- _What is required_:
Using the data that follows, say how many lines contain the word "demo", giving the number by itself.

Start of Supplied material

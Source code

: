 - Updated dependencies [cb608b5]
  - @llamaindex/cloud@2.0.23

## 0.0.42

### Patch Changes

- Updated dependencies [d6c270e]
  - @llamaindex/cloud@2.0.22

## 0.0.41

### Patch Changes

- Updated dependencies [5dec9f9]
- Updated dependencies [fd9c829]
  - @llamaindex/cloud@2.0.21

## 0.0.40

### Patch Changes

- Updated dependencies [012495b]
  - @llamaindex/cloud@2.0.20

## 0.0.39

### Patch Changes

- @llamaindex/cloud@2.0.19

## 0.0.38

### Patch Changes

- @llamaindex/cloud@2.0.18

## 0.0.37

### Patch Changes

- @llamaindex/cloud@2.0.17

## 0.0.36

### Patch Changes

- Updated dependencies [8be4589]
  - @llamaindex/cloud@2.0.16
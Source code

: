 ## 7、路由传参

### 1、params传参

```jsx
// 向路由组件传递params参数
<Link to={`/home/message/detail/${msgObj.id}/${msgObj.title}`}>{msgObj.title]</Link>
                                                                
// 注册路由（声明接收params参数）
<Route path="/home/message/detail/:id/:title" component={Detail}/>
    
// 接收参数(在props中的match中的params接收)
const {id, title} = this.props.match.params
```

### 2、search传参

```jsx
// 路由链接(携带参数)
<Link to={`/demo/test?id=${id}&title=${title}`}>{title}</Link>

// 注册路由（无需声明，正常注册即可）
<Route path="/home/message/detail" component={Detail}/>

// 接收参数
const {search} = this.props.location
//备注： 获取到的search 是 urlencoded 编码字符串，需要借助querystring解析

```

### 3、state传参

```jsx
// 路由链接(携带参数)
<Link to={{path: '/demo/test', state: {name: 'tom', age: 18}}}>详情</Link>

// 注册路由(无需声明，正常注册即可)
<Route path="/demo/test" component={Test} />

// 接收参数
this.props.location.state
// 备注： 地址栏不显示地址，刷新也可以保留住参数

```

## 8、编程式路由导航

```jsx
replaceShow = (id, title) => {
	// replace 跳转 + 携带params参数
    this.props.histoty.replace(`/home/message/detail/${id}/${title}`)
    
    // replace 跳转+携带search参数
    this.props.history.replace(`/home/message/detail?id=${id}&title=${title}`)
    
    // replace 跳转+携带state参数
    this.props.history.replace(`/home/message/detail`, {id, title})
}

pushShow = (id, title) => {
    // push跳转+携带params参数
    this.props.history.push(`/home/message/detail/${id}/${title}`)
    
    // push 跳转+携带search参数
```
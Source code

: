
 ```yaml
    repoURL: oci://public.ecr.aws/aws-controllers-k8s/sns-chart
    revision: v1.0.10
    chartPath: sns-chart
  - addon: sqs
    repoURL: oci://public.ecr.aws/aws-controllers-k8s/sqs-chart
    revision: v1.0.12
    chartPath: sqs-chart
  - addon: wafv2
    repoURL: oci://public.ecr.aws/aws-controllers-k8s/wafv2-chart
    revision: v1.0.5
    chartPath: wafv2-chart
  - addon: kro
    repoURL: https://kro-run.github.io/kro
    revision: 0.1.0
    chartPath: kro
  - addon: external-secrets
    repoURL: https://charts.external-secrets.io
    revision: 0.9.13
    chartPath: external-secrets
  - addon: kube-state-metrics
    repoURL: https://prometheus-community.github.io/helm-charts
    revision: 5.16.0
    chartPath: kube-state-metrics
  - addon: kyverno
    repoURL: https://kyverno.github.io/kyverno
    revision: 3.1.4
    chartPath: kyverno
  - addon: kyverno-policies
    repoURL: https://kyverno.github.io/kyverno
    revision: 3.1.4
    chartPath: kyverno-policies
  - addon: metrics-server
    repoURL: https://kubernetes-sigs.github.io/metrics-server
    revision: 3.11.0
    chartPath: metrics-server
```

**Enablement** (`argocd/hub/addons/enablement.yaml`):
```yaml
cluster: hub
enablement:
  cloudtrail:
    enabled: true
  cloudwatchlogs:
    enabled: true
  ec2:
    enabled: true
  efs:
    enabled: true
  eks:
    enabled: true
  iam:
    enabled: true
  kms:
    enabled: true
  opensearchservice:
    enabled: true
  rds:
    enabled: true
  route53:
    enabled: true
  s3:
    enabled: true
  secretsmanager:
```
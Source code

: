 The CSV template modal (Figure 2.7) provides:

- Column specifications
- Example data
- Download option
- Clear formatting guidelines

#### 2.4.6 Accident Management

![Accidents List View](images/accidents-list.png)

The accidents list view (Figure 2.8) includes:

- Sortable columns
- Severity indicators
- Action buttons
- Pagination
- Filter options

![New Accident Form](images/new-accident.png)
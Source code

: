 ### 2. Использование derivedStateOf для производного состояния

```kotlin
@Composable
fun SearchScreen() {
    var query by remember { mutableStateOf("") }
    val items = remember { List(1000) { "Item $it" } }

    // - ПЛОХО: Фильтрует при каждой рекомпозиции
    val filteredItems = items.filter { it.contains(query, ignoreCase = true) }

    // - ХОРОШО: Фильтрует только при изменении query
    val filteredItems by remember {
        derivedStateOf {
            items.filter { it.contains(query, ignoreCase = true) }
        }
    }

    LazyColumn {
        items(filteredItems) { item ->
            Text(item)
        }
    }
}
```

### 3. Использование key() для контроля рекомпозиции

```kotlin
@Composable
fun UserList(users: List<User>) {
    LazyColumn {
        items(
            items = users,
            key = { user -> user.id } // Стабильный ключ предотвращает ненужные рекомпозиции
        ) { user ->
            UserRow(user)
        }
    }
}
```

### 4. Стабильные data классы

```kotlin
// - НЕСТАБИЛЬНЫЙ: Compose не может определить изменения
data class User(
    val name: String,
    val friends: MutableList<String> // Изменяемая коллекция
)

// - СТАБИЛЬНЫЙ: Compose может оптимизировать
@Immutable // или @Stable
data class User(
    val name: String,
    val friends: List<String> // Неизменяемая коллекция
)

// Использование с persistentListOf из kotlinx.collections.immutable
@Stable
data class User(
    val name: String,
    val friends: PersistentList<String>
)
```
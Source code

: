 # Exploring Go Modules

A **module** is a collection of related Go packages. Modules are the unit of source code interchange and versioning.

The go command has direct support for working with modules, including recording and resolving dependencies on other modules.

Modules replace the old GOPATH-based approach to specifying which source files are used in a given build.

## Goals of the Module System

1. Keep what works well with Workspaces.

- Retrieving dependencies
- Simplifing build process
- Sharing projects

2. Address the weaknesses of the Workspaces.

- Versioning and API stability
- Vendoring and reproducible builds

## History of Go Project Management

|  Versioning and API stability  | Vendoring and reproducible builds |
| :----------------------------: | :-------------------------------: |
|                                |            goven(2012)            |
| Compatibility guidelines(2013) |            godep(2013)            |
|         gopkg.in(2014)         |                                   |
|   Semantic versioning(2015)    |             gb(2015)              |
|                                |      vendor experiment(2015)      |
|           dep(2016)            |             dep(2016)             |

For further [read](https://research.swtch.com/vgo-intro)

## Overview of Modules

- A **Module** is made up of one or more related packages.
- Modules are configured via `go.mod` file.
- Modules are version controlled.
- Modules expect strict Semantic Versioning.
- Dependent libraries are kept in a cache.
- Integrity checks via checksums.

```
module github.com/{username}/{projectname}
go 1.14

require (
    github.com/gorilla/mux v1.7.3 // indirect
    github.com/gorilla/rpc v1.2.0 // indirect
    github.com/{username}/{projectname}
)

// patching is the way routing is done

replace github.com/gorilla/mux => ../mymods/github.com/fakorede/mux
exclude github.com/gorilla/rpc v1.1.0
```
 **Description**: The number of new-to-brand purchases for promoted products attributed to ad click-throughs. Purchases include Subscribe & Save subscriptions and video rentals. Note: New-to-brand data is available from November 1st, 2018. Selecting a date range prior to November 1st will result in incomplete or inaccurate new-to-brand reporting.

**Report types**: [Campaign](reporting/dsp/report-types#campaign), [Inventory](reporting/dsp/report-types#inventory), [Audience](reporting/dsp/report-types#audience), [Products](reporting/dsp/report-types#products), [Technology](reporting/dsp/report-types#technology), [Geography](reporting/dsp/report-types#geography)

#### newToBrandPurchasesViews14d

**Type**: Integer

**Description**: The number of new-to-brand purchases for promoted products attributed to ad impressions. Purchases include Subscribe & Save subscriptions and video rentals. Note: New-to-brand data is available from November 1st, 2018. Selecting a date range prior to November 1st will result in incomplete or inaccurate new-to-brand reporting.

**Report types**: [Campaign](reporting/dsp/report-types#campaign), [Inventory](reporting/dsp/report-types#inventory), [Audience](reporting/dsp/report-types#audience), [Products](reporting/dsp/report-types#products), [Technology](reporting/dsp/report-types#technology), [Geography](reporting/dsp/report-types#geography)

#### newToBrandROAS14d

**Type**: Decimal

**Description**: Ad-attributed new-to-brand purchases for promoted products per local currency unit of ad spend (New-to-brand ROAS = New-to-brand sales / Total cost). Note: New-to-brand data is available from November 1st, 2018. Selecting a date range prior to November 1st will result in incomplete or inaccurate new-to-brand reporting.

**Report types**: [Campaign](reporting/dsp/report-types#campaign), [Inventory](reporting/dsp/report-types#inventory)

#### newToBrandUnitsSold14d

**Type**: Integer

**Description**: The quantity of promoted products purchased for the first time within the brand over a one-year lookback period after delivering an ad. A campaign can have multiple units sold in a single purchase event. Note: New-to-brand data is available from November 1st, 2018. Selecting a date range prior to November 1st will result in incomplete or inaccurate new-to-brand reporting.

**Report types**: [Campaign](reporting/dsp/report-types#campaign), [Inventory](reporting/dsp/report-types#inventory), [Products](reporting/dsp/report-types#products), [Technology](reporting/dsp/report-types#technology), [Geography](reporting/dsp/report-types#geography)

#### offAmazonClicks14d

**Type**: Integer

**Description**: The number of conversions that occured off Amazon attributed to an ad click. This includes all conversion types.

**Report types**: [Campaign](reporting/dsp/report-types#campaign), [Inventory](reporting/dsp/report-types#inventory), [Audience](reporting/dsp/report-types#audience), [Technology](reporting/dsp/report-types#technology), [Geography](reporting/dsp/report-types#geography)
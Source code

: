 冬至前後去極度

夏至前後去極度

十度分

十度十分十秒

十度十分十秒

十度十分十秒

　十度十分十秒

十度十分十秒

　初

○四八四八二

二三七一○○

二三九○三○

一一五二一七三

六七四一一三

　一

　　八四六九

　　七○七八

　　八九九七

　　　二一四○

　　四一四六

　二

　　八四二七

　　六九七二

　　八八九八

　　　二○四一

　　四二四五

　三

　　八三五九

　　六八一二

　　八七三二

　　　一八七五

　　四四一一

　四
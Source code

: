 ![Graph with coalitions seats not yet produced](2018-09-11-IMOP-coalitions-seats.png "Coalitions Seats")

End of Supplied material

- _Answer below_:
3